« En Pologne, l’ivresse pro-européenne des premières années dans l’UE est passée »

Difficile de trouver un exemple plus chimiquement pur du succès de l’Union européenne (UE) que celui de la Pologne. Economiquement, le principal pays d’Europe centrale (40 millions d’habitants), qui vient de fêter le vingtième anniversaire de son accession à l’UE, a énormément bénéficié de cette entrée dans le marché unique.

Le produit intérieur brut (PIB) par habitant est passé de 48 % à 82 % de la moyenne de l’UE en vingt ans, le chômage a presque disparu, l’exode de la population vers l’Europe occidentale qui a eu lieu les premières années est terminé. Selon le Polish Economic Institute (PIE), la croissance polonaise a été 40 % plus élevée que si le pays n’avait pas rejoint l’UE. Toute l’Europe centrale a fait un spectaculaire bond économique depuis vingt ans, mais aucun pays n’a autant progressé que la Pologne.

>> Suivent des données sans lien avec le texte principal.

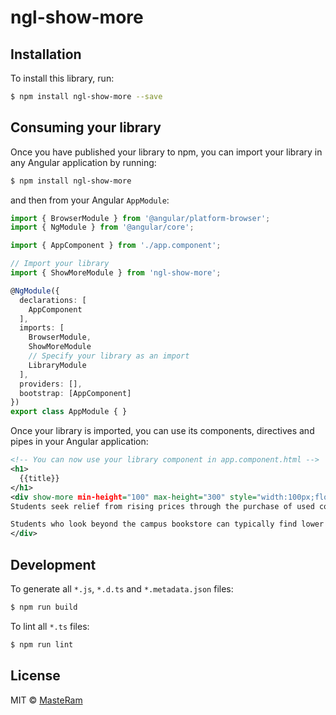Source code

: # ngl-show-more

## Installation

To install this library, run:

```bash
$ npm install ngl-show-more --save
```

## Consuming your library

Once you have published your library to npm, you can import your library in any Angular application by running:

```bash
$ npm install ngl-show-more
```

and then from your Angular `AppModule`:

```typescript
import { BrowserModule } from '@angular/platform-browser';
import { NgModule } from '@angular/core';

import { AppComponent } from './app.component';

// Import your library
import { ShowMoreModule } from 'ngl-show-more';

@NgModule({
  declarations: [
    AppComponent
  ],
  imports: [
    BrowserModule,
    ShowMoreModule
    // Specify your library as an import
    LibraryModule
  ],
  providers: [],
  bootstrap: [AppComponent]
})
export class AppModule { }
```

Once your library is imported, you can use its components, directives and pipes in your Angular application:

```xml
<!-- You can now use your library component in app.component.html -->
<h1>
  {{title}}
</h1>
<div show-more min-height="100" max-height="300" style="width:100px;float:left;">
Students seek relief from rising prices through the purchase of used copies of textbooks, which tend to be less expensive. Most college bookstores offer used copies of textbooks at lower prices. Most bookstores will also buy used copies back from students at the end of a term if the book is going to be re-used at the school. Books that are not being re-used at the school are often purchased by an off-campus wholesaler for 0-30% of the new cost, for distribution to other bookstores where the books will be sold. Textbook companies have countered this by encouraging faculty to assign homework that must be done on the publisher's website. If a student has a new textbook, then he or she can use the pass code in the book to register on the site. If the student has purchased a used textbook, then he or she must pay money directly to the publisher in order to access the website and complete assigned homework.

Students who look beyond the campus bookstore can typically find lower prices. With the ISBN or title, author and edition, most textbooks can be located through online used book sellers or retailers.
</div>
```

## Development

To generate all `*.js`, `*.d.ts` and `*.metadata.json` files:

```bash
$ npm run build
```

To lint all `*.ts` files:

```bash
$ npm run lint
```

## License

MIT © [MasteRam](mailto:ramkumar.murugarasan@hotmail.com)
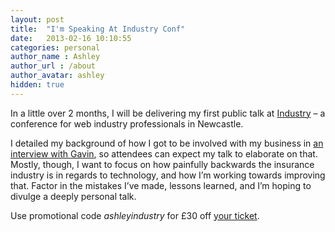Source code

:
 ```yaml
---
layout: post
title:  "I'm Speaking At Industry Conf"
date:   2013-02-16 10:10:55
categories: personal
author_name : Ashley
author_url : /about
author_avatar: ashley
hidden: true
---
```


<p>In a little over 2 months, I will be delivering my first public talk at <a title="Industry Conf" href="http://industryconf.com/">Industry</a> – a conference for web industry professionals in Newcastle.</p>
<p>I detailed my background of how I got to be involved with my business in <a title="Interview with Ashley Baxter" href="http://blog.industryconf.com/interview-with-ashley-baxter/">an interview with Gavin</a>, so attendees can expect my talk to elaborate on that. Mostly, though, I want to focus on how painfully backwards the insurance industry is in regards to technology, and how I&#8217;m working towards improving that. Factor in the mistakes I&#8217;ve made, lessons learned, and I&#8217;m hoping to divulge a deeply personal talk.</p>
<p>Use promotional code <em>ashleyindustry</em> for £30 off <a title="Industry Conf tickets" href="http://industryconf.eventbrite.co.uk/">your ticket</a>.</p> 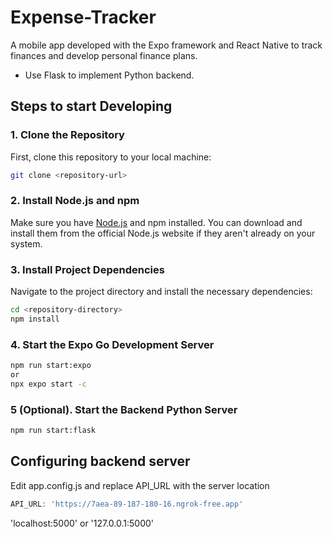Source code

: # Expense-Tracker
A mobile app developed with the Expo framework and React Native to track finances and develop personal finance plans.

- Use Flask to implement Python backend.

## Steps to start Developing

### 1. Clone the Repository
First, clone this repository to your local machine:
```bash
git clone <repository-url>
```

### 2. Install Node.js and npm
Make sure you have [Node.js](https://nodejs.org) and npm installed. You can download and install them from the official Node.js website if they aren't already on your system.

### 3. Install Project Dependencies
Navigate to the project directory and install the necessary dependencies:
```bash
cd <repository-directory>
npm install
```

### 4. Start the Expo Go Development Server
```bash
npm run start:expo
or
npx expo start -c
```

### 5 (Optional). Start the Backend Python Server
```bash
npm run start:flask
```

## Configuring backend server
Edit app.config.js and replace API_URL with the server location
```javascript
API_URL: 'https://7aea-89-187-180-16.ngrok-free.app'
```

'localhost:5000' or '127.0.0.1:5000'

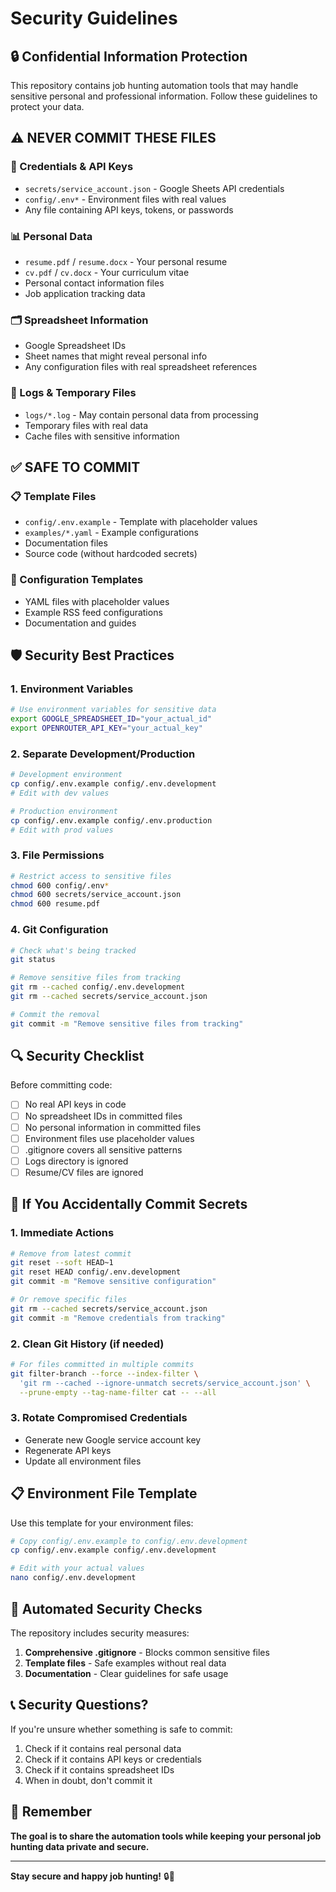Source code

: # Security Guidelines

## 🔒 Confidential Information Protection

This repository contains job hunting automation tools that may handle sensitive personal and professional information. Follow these guidelines to protect your data.

## ⚠️ NEVER COMMIT THESE FILES

### 🔑 Credentials & API Keys
- `secrets/service_account.json` - Google Sheets API credentials
- `config/.env*` - Environment files with real values
- Any file containing API keys, tokens, or passwords

### 📊 Personal Data
- `resume.pdf` / `resume.docx` - Your personal resume
- `cv.pdf` / `cv.docx` - Your curriculum vitae
- Personal contact information files
- Job application tracking data

### 🗂️ Spreadsheet Information
- Google Spreadsheet IDs
- Sheet names that might reveal personal info
- Any configuration files with real spreadsheet references

### 📝 Logs & Temporary Files
- `logs/*.log` - May contain personal data from processing
- Temporary files with real data
- Cache files with sensitive information

## ✅ SAFE TO COMMIT

### 📋 Template Files
- `config/.env.example` - Template with placeholder values
- `examples/*.yaml` - Example configurations
- Documentation files
- Source code (without hardcoded secrets)

### 🔧 Configuration Templates
- YAML files with placeholder values
- Example RSS feed configurations
- Documentation and guides

## 🛡️ Security Best Practices

### 1. Environment Variables
```bash
# Use environment variables for sensitive data
export GOOGLE_SPREADSHEET_ID="your_actual_id"
export OPENROUTER_API_KEY="your_actual_key"
```

### 2. Separate Development/Production
```bash
# Development environment
cp config/.env.example config/.env.development
# Edit with dev values

# Production environment  
cp config/.env.example config/.env.production
# Edit with prod values
```

### 3. File Permissions
```bash
# Restrict access to sensitive files
chmod 600 config/.env*
chmod 600 secrets/service_account.json
chmod 600 resume.pdf
```

### 4. Git Configuration
```bash
# Check what's being tracked
git status

# Remove sensitive files from tracking
git rm --cached config/.env.development
git rm --cached secrets/service_account.json

# Commit the removal
git commit -m "Remove sensitive files from tracking"
```

## 🔍 Security Checklist

Before committing code:

- [ ] No real API keys in code
- [ ] No spreadsheet IDs in committed files
- [ ] No personal information in committed files
- [ ] Environment files use placeholder values
- [ ] .gitignore covers all sensitive patterns
- [ ] Logs directory is ignored
- [ ] Resume/CV files are ignored

## 🚨 If You Accidentally Commit Secrets

### 1. Immediate Actions
```bash
# Remove from latest commit
git reset --soft HEAD~1
git reset HEAD config/.env.development
git commit -m "Remove sensitive configuration"

# Or remove specific files
git rm --cached secrets/service_account.json
git commit -m "Remove credentials from tracking"
```

### 2. Clean Git History (if needed)
```bash
# For files committed in multiple commits
git filter-branch --force --index-filter \
  'git rm --cached --ignore-unmatch secrets/service_account.json' \
  --prune-empty --tag-name-filter cat -- --all
```

### 3. Rotate Compromised Credentials
- Generate new Google service account key
- Regenerate API keys
- Update all environment files

## 📋 Environment File Template

Use this template for your environment files:

```bash
# Copy config/.env.example to config/.env.development
cp config/.env.example config/.env.development

# Edit with your actual values
nano config/.env.development
```

## 🔧 Automated Security Checks

The repository includes security measures:

1. **Comprehensive .gitignore** - Blocks common sensitive files
2. **Template files** - Safe examples without real data
3. **Documentation** - Clear guidelines for safe usage

## 📞 Security Questions?

If you're unsure whether something is safe to commit:
1. Check if it contains real personal data
2. Check if it contains API keys or credentials
3. Check if it contains spreadsheet IDs
4. When in doubt, don't commit it

## 🎯 Remember

**The goal is to share the automation tools while keeping your personal job hunting data private and secure.**

---

**Stay secure and happy job hunting!** 🔒🚀
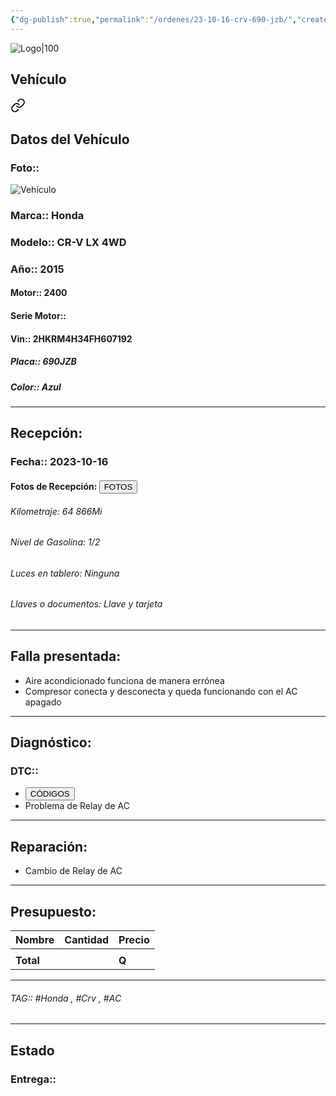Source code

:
 ```yaml
---
{"dg-publish":true,"permalink":"/ordenes/23-10-16-crv-690-jzb/","created":"","updated":""}
---
```


![Logo|100](http://drive.google.com/uc?export=view&id=137fl3TIZ0-PU8b-Pt0bsjclwHub_u78G)

## Vehículo

<div class="transclusion internal-embed is-loaded"><a class="markdown-embed-link" href="/vehiculos/honda/crv-lx-690-jzb/#datos-del-vehiculo" aria-label="Open link"><svg xmlns="http://www.w3.org/2000/svg" width="24" height="24" viewBox="0 0 24 24" fill="none" stroke="currentColor" stroke-width="2" stroke-linecap="round" stroke-linejoin="round" class="svg-icon lucide-link"><path d="M10 13a5 5 0 0 0 7.54.54l3-3a5 5 0 0 0-7.07-7.07l-1.72 1.71"></path><path d="M14 11a5 5 0 0 0-7.54-.54l-3 3a5 5 0 0 0 7.07 7.07l1.71-1.71"></path></svg></a><div class="markdown-embed">



## Datos del Vehículo 
### Foto:: 
![Vehículo](http://drive.google.com/uc?export=view&id=1rhlfGTpaa_RrKShOLfeUSlnrzpiUQRiL)

### Marca:: Honda 
### Modelo:: CR-V LX 4WD
### Año:: 2015
#### Motor:: 2400
#### Serie Motor:: 
#### Vin:: 2HKRM4H34FH607192
##### Placa:: 690JZB
##### Color:: Azul
---


</div></div>


## Recepción:
### Fecha:: 2023-10-16
#### Fotos de Recepción: <a href="http"><button class="btn success">FOTOS</button></a>

###### Kilometraje: 64 866Mi
###### Nivel de Gasolina: 1/2
###### Luces en tablero: Ninguna
###### Llaves o documentos: Llave y tarjeta 

---

## Falla presentada:
- Aire acondicionado funciona de manera errónea 
- Compresor conecta y desconecta y queda funcionando con el AC apagado


---

## Diagnóstico:
### DTC:: 

- <a href="http"><button class="btn success">CÓDIGOS</button></a>
- Problema de Relay de AC

---
## Reparación:
- Cambio de Relay de AC

---

## Presupuesto:

| Nombre | Cantidad | Precio |
| ------ | -------- | ------ |
|        |          |        |
| **Total**       |        |    **Q**    |

---

###### TAG:: #Honda , #Crv , #AC 

---

## Estado

### Entrega:: 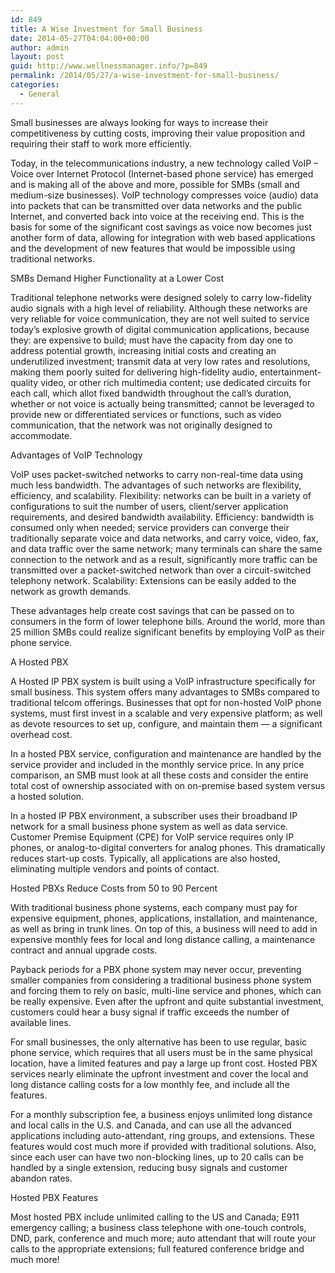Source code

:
 ```yaml
---
id: 849
title: A Wise Investment for Small Business
date: 2014-05-27T04:04:00+00:00
author: admin
layout: post
guid: http://www.wellnessmanager.info/?p=849
permalink: /2014/05/27/a-wise-investment-for-small-business/
categories:
  - General
---
```

Small businesses are always looking for ways to increase their competitiveness by cutting costs, improving their value proposition and requiring their staff to work more efficiently.

Today, in the telecommunications industry, a new technology called VoIP &#8211; Voice over Internet Protocol (Internet-based phone service) has emerged and is making all of the above and more, possible for SMBs (small and medium-size businesses). VoIP technology compresses voice (audio) data into packets that can be transmitted over data networks and the public Internet, and converted back into voice at the receiving end. This is the basis for some of the significant cost savings as voice now becomes just another form of data, allowing for integration with web based applications and the development of new features that would be impossible using traditional networks.

SMBs Demand Higher Functionality at a Lower Cost

Traditional telephone networks were designed solely to carry low-fidelity audio signals with a high level of reliability. Although these networks are very reliable for voice communication, they are not well suited to service today’s explosive growth of digital communication applications, because they: are expensive to build; must have the capacity from day one to address potential growth, increasing initial costs and creating an underutilized investment; transmit data at very low rates and resolutions, making them poorly suited for delivering high-fidelity audio, entertainment-quality video, or other rich multimedia content; use dedicated circuits for each call, which allot fixed bandwidth throughout the call’s duration, whether or not voice is actually being transmitted; cannot be leveraged to provide new or differentiated services or functions, such as video communication, that the network was not originally designed to accommodate.

Advantages of VoIP Technology

VoIP uses packet-switched networks to carry non-real-time data using much less bandwidth. The advantages of such networks are flexibility, efficiency, and scalability. Flexibility: networks can be built in a variety of configurations to suit the number of users, client/server application requirements, and desired bandwidth availability. Efficiency: bandwidth is consumed only when needed; service providers can converge their traditionally separate voice and data networks, and carry voice, video, fax, and data traffic over the same network; many terminals can share the same connection to the network and as a result, significantly more traffic can be transmitted over a packet-switched network than over a circuit-switched telephony network. Scalability: Extensions can be easily added to the network as growth demands.
  
These advantages help create cost savings that can be passed on to consumers in the form of lower telephone bills. Around the world, more than 25 million SMBs could realize significant benefits by employing VoIP as their phone service.

A Hosted PBX

A Hosted IP PBX system is built using a VoIP infrastructure specifically for small business. This system offers many advantages to SMBs compared to traditional telcom offerings. Businesses that opt for non-hosted VoIP phone systems, must first invest in a scalable and very expensive platform; as well as devote resources to set up, configure, and maintain them — a significant overhead cost.

In a hosted PBX service, configuration and maintenance are handled by the service provider and included in the monthly service price. In any price comparison, an SMB must look at all these costs and consider the entire total cost of ownership associated with on on-premise based system versus a hosted solution.

In a hosted IP PBX environment, a subscriber uses their broadband IP network for a small business phone system as well as data service. Customer Premise Equipment (CPE) for VoIP service requires only IP phones, or analog-to-digital converters for analog phones. This dramatically reduces start-up costs. Typically, all applications are also hosted, eliminating multiple vendors and points of contact.

Hosted PBXs Reduce Costs from 50 to 90 Percent

With traditional business phone systems, each company must pay for expensive equipment, phones, applications, installation, and maintenance, as well as bring in trunk lines. On top of this, a business will need to add in expensive monthly fees for local and long distance calling, a maintenance contract and annual upgrade costs.

Payback periods for a PBX phone system may never occur, preventing smaller companies from considering a traditional business phone system and forcing them to rely on basic, multi-line service and phones, which can be really expensive. Even after the upfront and quite substantial investment, customers could hear a busy signal if traffic exceeds the number of available lines.

For small businesses, the only alternative has been to use regular, basic phone service, which requires that all users must be in the same physical location, have a limited features and pay a large up front cost. Hosted PBX services nearly eliminate the upfront investment and cover the local and long distance calling costs for a low monthly fee, and include all the features.

For a monthly subscription fee, a business enjoys unlimited long distance and local calls in the U.S. and Canada, and can use all the advanced applications including auto-attendant, ring groups, and extensions. These features would cost much more if provided with traditional solutions. Also, since each user can have two non-blocking lines, up to 20 calls can be handled by a single extension, reducing busy signals and customer abandon rates.

Hosted PBX Features

Most hosted PBX include unlimited calling to the US and Canada; E911 emergency calling; a business class telephone with one-touch controls, DND, park, conference and much more; auto attendant that will route your calls to the appropriate extensions; full featured conference bridge and much more!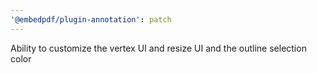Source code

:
 ```yaml
---
'@embedpdf/plugin-annotation': patch
---
```


Ability to customize the vertex UI and resize UI and the outline selection color
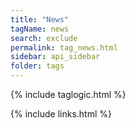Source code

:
 ```yaml
---
title: "News"
tagName: news
search: exclude
permalink: tag_news.html
sidebar: api_sidebar
folder: tags
---
```

{% include taglogic.html %}

{% include links.html %}
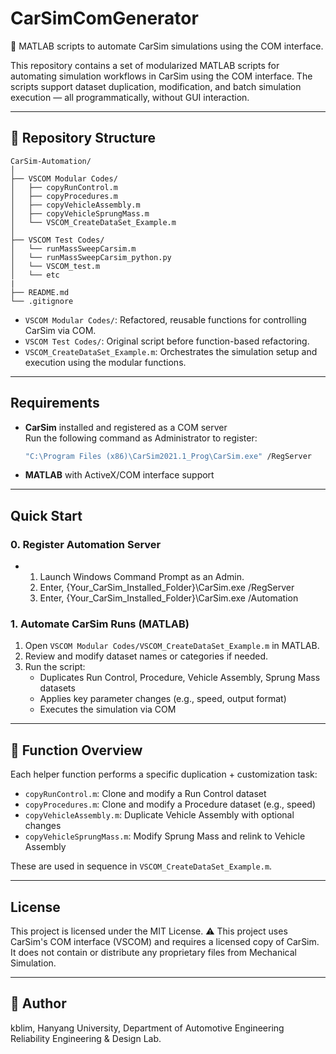 # CarSimComGenerator

🚗 MATLAB scripts to automate CarSim simulations using the COM interface.

This repository contains a set of modularized MATLAB scripts for automating simulation workflows in CarSim using the COM interface. The scripts support dataset duplication, modification, and batch simulation execution — all programmatically, without GUI interaction.

---

## 📁 Repository Structure

```
CarSim-Automation/
│
├── VSCOM Modular Codes/
│   ├── copyRunControl.m
│   ├── copyProcedures.m
│   ├── copyVehicleAssembly.m
│   ├── copyVehicleSprungMass.m
│   └── VSCOM_CreateDataSet_Example.m
│
├── VSCOM Test Codes/
│   └── runMassSweepCarsim.m
│   └── runMassSweepCarsim_python.py
│   └── VSCOM_test.m
│   └── etc
|
├── README.md
└── .gitignore
```

- `VSCOM Modular Codes/`: Refactored, reusable functions for controlling CarSim via COM.
- `VSCOM Test Codes/`: Original script before function-based refactoring.
- `VSCOM_CreateDataSet_Example.m`: Orchestrates the simulation setup and execution using the modular functions.

---

## Requirements

- **CarSim** installed and registered as a COM server  
  Run the following command as Administrator to register:
  ```bash
  "C:\Program Files (x86)\CarSim2021.1_Prog\CarSim.exe" /RegServer
  ```

- **MATLAB** with ActiveX/COM interface support

---

## Quick Start
### 0. Register Automation Server
- 1. Launch Windows Command Prompt as an Admin.
  2. Enter,
     {Your_CarSim_Installed_Folder}\CarSim.exe /RegServer
  3. Enter,
     {Your_CarSim_Installed_Folder}\CarSim.exe /Automation

### 1. Automate CarSim Runs (MATLAB)

1. Open `VSCOM Modular Codes/VSCOM_CreateDataSet_Example.m` in MATLAB.
2. Review and modify dataset names or categories if needed.
3. Run the script:
   - Duplicates Run Control, Procedure, Vehicle Assembly, Sprung Mass datasets
   - Applies key parameter changes (e.g., speed, output format)
   - Executes the simulation via COM

---
## 🧠 Function Overview

Each helper function performs a specific duplication + customization task:

- `copyRunControl.m`: Clone and modify a Run Control dataset
- `copyProcedures.m`: Clone and modify a Procedure dataset (e.g., speed)
- `copyVehicleAssembly.m`: Duplicate Vehicle Assembly with optional changes
- `copyVehicleSprungMass.m`: Modify Sprung Mass and relink to Vehicle Assembly

These are used in sequence in `VSCOM_CreateDataSet_Example.m`.

---
## License

This project is licensed under the MIT License.
⚠️ This project uses CarSim's COM interface (VSCOM) and requires a licensed copy of CarSim.
It does not contain or distribute any proprietary files from Mechanical Simulation.

---

## 👤 Author

kblim,
Hanyang University, Department of Automotive Engineering
Reliability Engineering & Design Lab.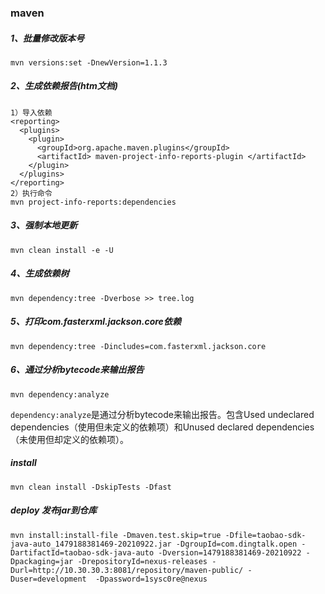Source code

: ### maven

##### 1、批量修改版本号

```
mvn versions:set -DnewVersion=1.1.3
```

##### 2、生成依赖报告(htm文档)

```
1）导入依赖
<reporting>
  <plugins>
    <plugin>
      <groupId>org.apache.maven.plugins</groupId>
      <artifactId> maven-project-info-reports-plugin </artifactId>
    </plugin>
  </plugins>
</reporting>
2）执行命令
mvn project-info-reports:dependencies
```

##### 3、强制本地更新

```
mvn clean install -e -U
```

##### 4、生成依赖树

```
mvn dependency:tree -Dverbose >> tree.log
```

##### 5、打印com.fasterxml.jackson.core依赖

```
mvn dependency:tree -Dincludes=com.fasterxml.jackson.core
```

##### 6、通过分析bytecode来输出报告

```
mvn dependency:analyze
```

`dependency:analyze`是通过分析bytecode来输出报告。包含Used undeclared dependencies（使用但未定义的依赖项）和Unused declared dependencies（未使用但却定义的依赖项）。

##### install

```
mvn clean install -DskipTests -Dfast
```

##### deploy 发布jar到仓库

```
mvn install:install-file -Dmaven.test.skip=true -Dfile=taobao-sdk-java-auto_1479188381469-20210922.jar -DgroupId=com.dingtalk.open -DartifactId=taobao-sdk-java-auto -Dversion=1479188381469-20210922 -Dpackaging=jar -DrepositoryId=nexus-releases -Durl=http://10.30.30.3:8081/repository/maven-public/ -Duser=development  -Dpassword=1sysc0re@nexus
```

Le pays a reçu des fonds européens nets (après déduction de la contribution polonaise au budget européen) de plus de 2 % de PIB par an, un montant colossal, digne d’un plan Marshall dont l’UE ferait bien de se vanter plus bruyamment. L’accès au marché unique, sans aucune barrière commerciale, a permis aux usines européennes, principalement allemandes, de trouver une zone de production compétitive à proximité, avec des coûts salariaux trois fois plus faible qu’en Allemagne ou en France.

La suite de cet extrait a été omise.